Laurent Reich (L’Oréal) : Entre janvier et avril nous avons réaliser autant d’heures “digital learning” que sur toute l’année 2019 à la suite de 3 changements qui devraient perdurer. D’abord l’explosion du nombre de MOOCs suivis avec notre partenaire Coursera (plus de 6000 MOOC en 4 mois : marketing, agilité, apprendre à apprendre, intelligence artificielle, management de projet). La certification offerte par des universités prestigieuses est donc plus que jamais prisée. Ensuite, des centaines de webinars et de classes virtuelles ont permis à des milliers d’apprenants de se connecter partout dans le monde avec des experts sur des durées courtes ; efficacité plébiscitée.

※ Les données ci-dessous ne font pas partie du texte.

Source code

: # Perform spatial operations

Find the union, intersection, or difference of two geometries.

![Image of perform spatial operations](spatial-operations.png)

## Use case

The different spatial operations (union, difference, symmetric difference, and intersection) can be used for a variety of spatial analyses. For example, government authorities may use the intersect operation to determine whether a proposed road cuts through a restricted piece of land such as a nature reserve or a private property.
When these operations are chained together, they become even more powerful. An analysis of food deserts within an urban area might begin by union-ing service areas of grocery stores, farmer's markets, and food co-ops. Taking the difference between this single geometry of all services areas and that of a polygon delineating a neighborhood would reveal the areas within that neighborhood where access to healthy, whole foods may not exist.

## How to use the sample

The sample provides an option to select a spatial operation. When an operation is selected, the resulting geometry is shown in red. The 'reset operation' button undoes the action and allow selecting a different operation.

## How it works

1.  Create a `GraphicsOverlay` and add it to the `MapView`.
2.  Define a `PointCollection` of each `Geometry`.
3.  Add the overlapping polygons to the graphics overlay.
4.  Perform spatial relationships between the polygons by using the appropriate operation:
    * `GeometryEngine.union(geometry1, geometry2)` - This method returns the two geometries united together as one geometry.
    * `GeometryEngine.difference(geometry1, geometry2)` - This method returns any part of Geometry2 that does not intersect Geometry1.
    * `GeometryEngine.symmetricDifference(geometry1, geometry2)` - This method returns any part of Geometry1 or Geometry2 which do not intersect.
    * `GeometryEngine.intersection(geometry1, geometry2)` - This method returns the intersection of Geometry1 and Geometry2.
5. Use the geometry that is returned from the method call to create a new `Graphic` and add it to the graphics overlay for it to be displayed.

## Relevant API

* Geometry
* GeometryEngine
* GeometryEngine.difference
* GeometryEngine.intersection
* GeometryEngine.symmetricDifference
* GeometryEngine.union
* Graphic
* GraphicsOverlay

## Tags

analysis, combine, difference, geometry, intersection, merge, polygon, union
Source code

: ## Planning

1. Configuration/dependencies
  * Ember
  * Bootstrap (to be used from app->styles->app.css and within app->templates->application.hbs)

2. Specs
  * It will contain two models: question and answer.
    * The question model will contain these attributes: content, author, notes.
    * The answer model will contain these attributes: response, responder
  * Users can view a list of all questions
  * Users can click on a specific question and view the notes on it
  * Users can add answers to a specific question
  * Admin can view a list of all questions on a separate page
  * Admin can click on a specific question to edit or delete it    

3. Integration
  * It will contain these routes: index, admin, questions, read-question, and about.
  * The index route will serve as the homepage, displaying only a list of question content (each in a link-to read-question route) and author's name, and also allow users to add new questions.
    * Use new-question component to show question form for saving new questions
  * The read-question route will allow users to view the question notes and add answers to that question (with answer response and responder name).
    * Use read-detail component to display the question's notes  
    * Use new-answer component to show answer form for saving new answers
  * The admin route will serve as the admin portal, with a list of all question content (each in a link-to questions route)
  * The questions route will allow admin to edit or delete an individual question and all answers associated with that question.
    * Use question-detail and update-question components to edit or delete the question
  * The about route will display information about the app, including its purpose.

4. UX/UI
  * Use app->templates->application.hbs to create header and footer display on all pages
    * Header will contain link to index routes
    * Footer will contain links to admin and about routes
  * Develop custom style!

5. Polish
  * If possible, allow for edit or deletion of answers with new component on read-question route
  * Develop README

Enfin, nos apprenants ont pu découvrir la richesse de notre plateforme de formation en ligne et de ses contenus très “premium”, ils confirment le besoin de lire, d’écouter des podcast, de regarder des vidéos … Tout cela a été possible par un intense effort de 4 mois, en communication extrêmement personnalisée fondée sur l’analyse de nos données… Cela a confirmé notre vision de gérer notre plateforme comme un site de e-commerce.

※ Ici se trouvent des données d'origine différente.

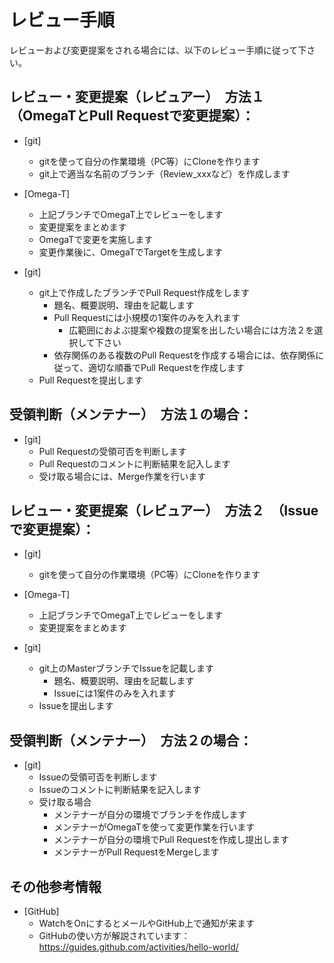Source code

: # レビュー手順
レビューおよび変更提案をされる場合には、以下のレビュー手順に従って下さい。


## レビュー・変更提案（レビュアー）　方法１　（OmegaTとPull Requestで変更提案）：

* [git]
    * gitを使って自分の作業環境（PC等）にCloneを作ります
    * git上で適当な名前のブランチ（Review_xxxなど）を作成します

* [Omega-T]
    * 上記ブランチでOmegaT上でレビューをします
    * 変更提案をまとめます
    * OmegaTで変更を実施します
    * 変更作業後に、OmegaTでTargetを生成します
  
* [git]
    * git上で作成したブランチでPull Request作成をします
        * 題名、概要説明、理由を記載します
        * Pull Requestには小規模の1案件のみを入れます
            * 広範囲におよぶ提案や複数の提案を出したい場合には方法２を選択して下さい
        * 依存関係のある複数のPull Requestを作成する場合には、依存関係に従って、適切な順番でPull Requestを作成します
    * Pull Requestを提出します

## 受領判断（メンテナー）　方法１の場合：

* [git]
    * Pull Requestの受領可否を判断します
    * Pull Requestのコメントに判断結果を記入します
    * 受け取る場合には、Merge作業を行います


## レビュー・変更提案（レビュアー）　方法２　（Issueで変更提案）：

* [git]
    * gitを使って自分の作業環境（PC等）にCloneを作ります

* [Omega-T]
    * 上記ブランチでOmegaT上でレビューをします
    * 変更提案をまとめます

* [git]
    * git上のMasterブランチでIssueを記載します
        * 題名、概要説明、理由を記載します
        * Issueには1案件のみを入れます
    * Issueを提出します

## 受領判断（メンテナー）　方法２の場合：

* [git]
    * Issueの受領可否を判断します
    * Issueのコメントに判断結果を記入します
    * 受け取る場合
        * メンテナーが自分の環境でブランチを作成します
        * メンテナーがOmegaTを使って変更作業を行います
        * メンテナーが自分の環境でPull Requestを作成し提出します
        * メンテナーがPull RequestをMergeします


## その他参考情報

* [GitHub] 
    * WatchをOnにするとメールやGitHub上で通知が来ます
    * GitHubの使い方が解説されています：　https://guides.github.com/activities/hello-world/

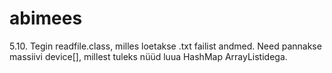 # abimees
5.10. Tegin readfile.class, milles loetakse .txt failist andmed. Need pannakse massiivi device[], millest tuleks nüüd luua HashMap ArrayListidega.
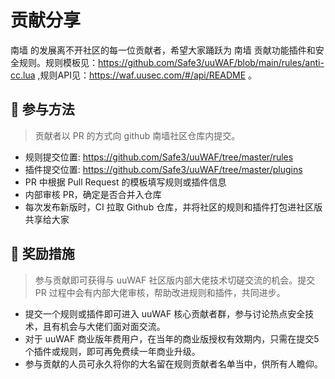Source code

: # 贡献分享
南墙 的发展离不开社区的每一位贡献者，希望大家踊跃为 南墙 贡献功能插件和安全规则。规则模板见：https://github.com/Safe3/uuWAF/blob/main/rules/anti-cc.lua ,规则API见：https://waf.uusec.com/#/api/README 。


## :gift_heart: 参与方法
> 贡献者以 PR 的方式向 github 南墙社区仓库内提交。
- 规则提交位置: https://github.com/Safe3/uuWAF/tree/master/rules
- 插件提交位置: https://github.com/Safe3/uuWAF/tree/master/plugins
- PR 中根据 Pull Request 的模板填写规则或插件信息
- 内部审核 PR，确定是否合并入仓库
- 每次发布新版时，CI 拉取 Github 仓库，并将社区的规则和插件打包进社区版共享给大家



## :gem: 奖励措施
> 参与贡献即可获得与 uuWAF 社区版内部大佬技术切磋交流的机会。提交 PR 过程中会有内部大佬审核，帮助改进规则和插件，共同进步。

- 提交一个规则或插件即可进入 uuWAF 核心贡献者群，参与讨论热点安全技术，且有机会与大佬们面对面交流。
- 对于 uuWAF 商业版年费用户，在当年的商业版授权有效期内，只需在提交5个插件或规则，即可再免费续一年商业升级。
- 参与贡献的人员可永久将你的大名留在规则贡献者名单当中，供所有人瞻仰。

Xavier Voilquin (Medtronic) : Nous avons été renforcés dans notre vision, car nous avons choisi de virtualiser nos programmes il y a déjà 2 ans en transposant transposition fidèlement la classe physique dans le monde virtuel, notamment en utilisant Zoom… Cette transposition passe en particulier par la possibilité offerte aux apprenants d’observer le langage non verbal, d’utiliser un vaste patrimoine de ressources pédagogiques, et d’interagir entre eux et avec ces ressources. Nos sondages internes ont aussi confirmé la faveur dont jouissent les formations gamifiées. La situation actuelle a donc un “effet laboratoire” : elle nous pousse à essayer des nouvelles propositions, dont certaines sont d’ailleurs inspirées par divers départements de Medtronic obligés de réinventer leurs process de travail par une intégration plus serrée de modalités digitales… qui n’étaient pas à l’origine dans le viseur du training (les lunettes connectées, des applications liées aux procédures chirurgicales) ! Autre moteur pour la formation : la pression des leaders en charge d’anticiper et de préparer l’organisation post Covid-19 ; plus ouverts au digital, ils nous sollicitent pour adapter notre offre en conséquence.